The Heartbreaking Point

Perspective

My family’s struggle to resist the winds of educational change.

August 28, 2011|By Laurie Swope

After his first day of kindergarten in Marblehead, my 5-year-old son was bubbling over with excitement about his assigned seat. It was at a table with four other kids, Griffen said. His name was written on it, he said. It was his very own seat, he said. But by the end of the second day of kindergarten, he had figured out just how much he was going to be sitting there.

When I picked Griffen up after school, he gave me a stiff hug and whispered “Let’s go” with alarming desperation. On the drive home, he began to cry, then sob, then scream. He wouldn’t speak all afternoon, but that evening he startled me with his clarity.

“It’s all listening. There’s no playing,” he said, his still-wet cheeks reflecting the lamplight.

Just three months earlier, Griffen had been a joyful preschooler pretending to be a seed growing into a tree. Now instead of sand tables and circle time, he got work sheets and instructional time. Instead of play, he got pressure.

“I think that’s what school is for. It’s for sitting and learning,” another mother told me with a confident nod, the powerful lobby of common sense on her side. But the “tyranny of common sense,” as education reformer Ken Robinson once called it, has a short memory. As little as 15 years ago, most kindergarten classrooms were play-based. Many educators and researchers still believe that is how young children learn best.

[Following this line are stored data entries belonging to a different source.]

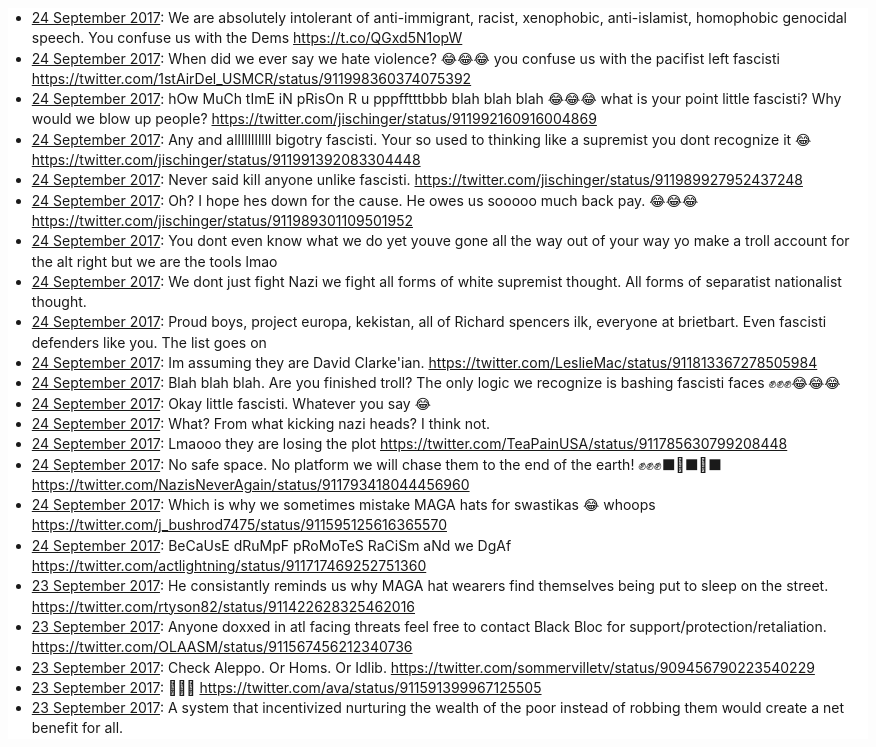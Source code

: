 * [24 September 2017](https://web.archive.org/web/20170924192019/https://twitter.com/BBAntifascists/status/912033977480904704): We are absolutely intolerant of anti-immigrant, racist, xenophobic, anti-islamist, homophobic genocidal speech. You confuse us with the Dems https://t.co/QGxd5N1opW 
* [24 September 2017](https://web.archive.org/web/20201101153542/https://twitter.com/BBAntifascists/status/912033514882785281): When did we ever say we hate violence? 😂😂😂 you confuse us with the pacifist left fascisti https://twitter.com/1stAirDel_USMCR/status/911998360374075392 
* [24 September 2017](https://web.archive.org/web/20201101153543/https://twitter.com/BBAntifascists/status/912033210678304769): hOw MuCh tImE iN pRisOn R u pppfftttbbb blah blah blah 😂😂😂 what is your point little fascisti? Why would we blow up people? https://twitter.com/jischinger/status/911992160916004869 
* [24 September 2017](https://web.archive.org/web/20201101153543/https://twitter.com/BBAntifascists/status/912032336056856577): Any and alllllllllll bigotry fascisti. Your so used to thinking like a supremist you dont recognize it 😂 https://twitter.com/jischinger/status/911991392083304448 
* [24 September 2017](https://web.archive.org/web/20201101153544/https://twitter.com/BBAntifascists/status/912032063913644032): Never said kill anyone unlike fascisti. https://twitter.com/jischinger/status/911989927952437248 
* [24 September 2017](https://web.archive.org/web/20201101153545/https://twitter.com/BBAntifascists/status/912031976554713093): Oh? I hope hes down for the cause. He owes us sooooo much back pay. 😂😂😂 https://twitter.com/jischinger/status/911989301109501952 
* [24 September 2017](https://web.archive.org/web/20201101153546/https://twitter.com/BBAntifascists/status/911939820171038721): You dont even know what we do yet youve gone all the way out of your way yo make a troll account for the alt right but we are the tools lmao 
* [24 September 2017](https://web.archive.org/web/20201101153546/https://twitter.com/BBAntifascists/status/911937388385128450): We dont just fight Nazi we fight all forms of white supremist thought. All forms of separatist nationalist thought. 
* [24 September 2017](https://web.archive.org/web/20201101153547/https://twitter.com/BBAntifascists/status/911937071668973570): Proud boys, project europa, kekistan, all of Richard spencers ilk, everyone at brietbart. Even fascisti defenders like you. The list goes on 
* [24 September 2017](https://web.archive.org/web/20201101153547/https://twitter.com/BBAntifascists/status/911849389521588224): Im assuming they are David Clarke'ian. https://twitter.com/LeslieMac/status/911813367278505984 
* [24 September 2017](https://web.archive.org/web/20201101153548/https://twitter.com/BBAntifascists/status/911837454130405376): Blah blah blah. Are you finished troll? The only logic we recognize is bashing fascisti faces ✊✊✊😂😂😂 
* [24 September 2017](https://web.archive.org/web/20201101153548/https://twitter.com/BBAntifascists/status/911801588603289600): Okay little fascisti. Whatever you say 😂 
* [24 September 2017](https://web.archive.org/web/20201101153549/https://twitter.com/BBAntifascists/status/911801443878932480): What? From what kicking nazi heads? I think not. 
* [24 September 2017](https://web.archive.org/web/20201101153549/https://twitter.com/BBAntifascists/status/911796724561272832): Lmaooo they are losing the plot https://twitter.com/TeaPainUSA/status/911785630799208448 
* [24 September 2017](https://web.archive.org/web/20201101153550/https://twitter.com/BBAntifascists/status/911794100218863616): No safe space. No platform we will chase them to the end of the earth! ✊✊✊⬛🔴⬛🔴⬛ https://twitter.com/NazisNeverAgain/status/911793418044456960 
* [24 September 2017](https://web.archive.org/web/20201101153551/https://twitter.com/BBAntifascists/status/911780524481490945): Which is why we sometimes mistake MAGA hats for swastikas 😂 whoops https://twitter.com/j_bushrod7475/status/911595125616365570 
* [24 September 2017](https://web.archive.org/web/20201101153552/https://twitter.com/BBAntifascists/status/911779564493340672): BeCaUsE dRuMpF pRoMoTeS RaCiSm aNd we DgAf https://twitter.com/actlightning/status/911717469252751360 
* [23 September 2017](https://web.archive.org/web/20201101153553/https://twitter.com/BBAntifascists/status/911664145942110208): He consistantly reminds us why MAGA hat wearers find themselves being put to sleep on the street. https://twitter.com/rtyson82/status/911422628325462016 
* [23 September 2017](https://web.archive.org/web/20201101153554/https://twitter.com/BBAntifascists/status/911663674519060481): Anyone doxxed in atl facing threats feel free to contact Black Bloc for support/protection/retaliation. https://twitter.com/OLAASM/status/911567456212340736 
* [23 September 2017](https://web.archive.org/web/20201101153554/https://twitter.com/BBAntifascists/status/911662073620377600): Check Aleppo. Or Homs. Or Idlib. https://twitter.com/sommervilletv/status/909456790223540229 
* [23 September 2017](https://web.archive.org/web/20201101153556/https://twitter.com/BBAntifascists/status/911609431930138626): 👏👏👏 https://twitter.com/ava/status/911591399967125505 
* [23 September 2017](https://web.archive.org/web/20201101153556/https://twitter.com/BBAntifascists/status/911609132054171649): A system that incentivized nurturing the wealth of the poor instead of robbing them would create a net benefit for all.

Finland delays formal reading instruction until children reach age 7, but the country consistently comes out at the top of international assessments. Japan’s infamously rigorous schools remain play-based until about second grade. Recently, China has made sweeping reforms to break away from rote learning.

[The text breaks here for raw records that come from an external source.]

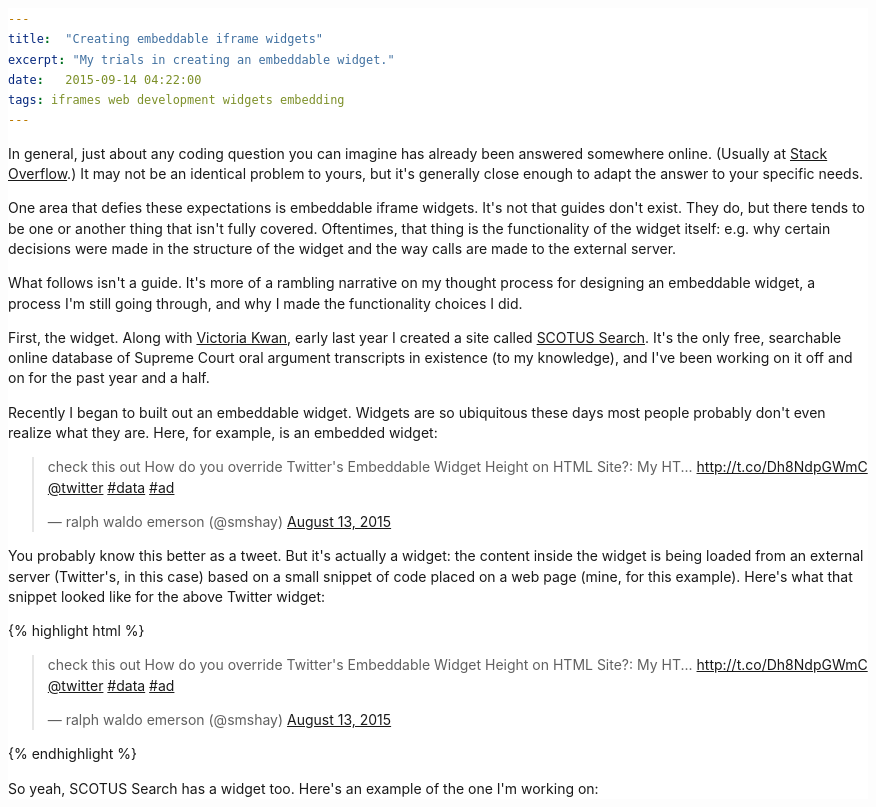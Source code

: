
 ```yaml
---
title:  "Creating embeddable iframe widgets"
excerpt: "My trials in creating an embeddable widget."
date:   2015-09-14 04:22:00
tags: iframes web development widgets embedding
---
```

In general, just about any coding question you can imagine has already been answered somewhere online. (Usually at [Stack Overflow](http://stackoverflow.com/).) It may not be an identical problem to yours, but it's generally close enough to adapt the answer to your specific needs.

One area that defies these expectations is embeddable iframe widgets. It's not that guides don't exist. They do, but there tends to be one or another thing that isn't fully covered. Oftentimes, that thing is the functionality of the widget itself: e.g. why certain decisions were made in the structure of the widget and the way calls are made to the external server.

What follows isn't a guide. It's more of a rambling narrative on my thought process for designing an embeddable widget, a process I'm still going through, and why I made the functionality choices I did.

First, the widget. Along with [Victoria Kwan](https://twitter.com/victoriakwan_), early last year I created a site called [SCOTUS Search](http://scotussearch.com/). It's the only free, searchable online database of Supreme Court oral argument transcripts in existence (to my knowledge), and I've been working on it off and on for the past year and a half.

Recently I began to built out an embeddable widget. Widgets are so ubiquitous these days most people probably don't even realize what they are. Here, for example, is an embedded widget:

<blockquote class="twitter-tweet" lang="en"><p lang="en" dir="ltr">check this out How do you override Twitter&#39;s Embeddable Widget Height on HTML Site?: My HT... <a href="http://t.co/Dh8NdpGWmC">http://t.co/Dh8NdpGWmC</a> <a href="https://twitter.com/twitter">@twitter</a> <a href="https://twitter.com/hashtag/data?src=hash">#data</a> <a href="https://twitter.com/hashtag/ad?src=hash">#ad</a></p>&mdash; ralph waldo emerson (@smshay) <a href="https://twitter.com/smshay/status/631757077174616064">August 13, 2015</a></blockquote>
<script async src="//platform.twitter.com/widgets.js" charset="utf-8"></script>

You probably know this better as a tweet. But it's actually a widget: the content inside the widget is being loaded from an external server (Twitter's, in this case) based on a small snippet of code placed on a web page (mine, for this example). Here's what that snippet looked like for the above Twitter widget:

{% highlight html %}
<blockquote class="twitter-tweet" lang="en"><p lang="en" dir="ltr">check this out How do you override Twitter&#39;s Embeddable Widget Height on HTML Site?: My HT... <a href="http://t.co/Dh8NdpGWmC">http://t.co/Dh8NdpGWmC</a> <a href="https://twitter.com/twitter">@twitter</a> <a href="https://twitter.com/hashtag/data?src=hash">#data</a> <a href="https://twitter.com/hashtag/ad?src=hash">#ad</a></p>&mdash; ralph waldo emerson (@smshay) <a href="https://twitter.com/smshay/status/631757077174616064">August 13, 2015</a></blockquote>
<script async src="//platform.twitter.com/widgets.js" charset="utf-8"></script>
{% endhighlight %}

So yeah, SCOTUS Search has a widget too. Here's an example of the one I'm working on:

<iframe id="statementFrame3394349" style="width: 100%; max-width: 400px; min-width: 250px; height: 300px; min-height: 300px; margin-top: 10px; margin-bottom: 10px; display: block; border-width: 0px;" scrolling="yes"></iframe><script type="text/javascript">document.getElementById("statementFrame3394349").src="http://www.scotussearch.com/statementwidget/QQ51Vr92OeqpHJ7T6_PO2w/3394349?page="+encodeURIComponent(window.location.href);</script>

But American politicians, who seem to think that assessment of progress is the same as progress, insist on linking federal funding to standardized tests. President Obama’s inflated promises of education reform have effervesced into even more bubbles to fill in on standardized tests, while Race to the Top pushes for teachers to be evaluated by their students’ scores. It looks as if test prep hysteria will consume our classrooms for years to come.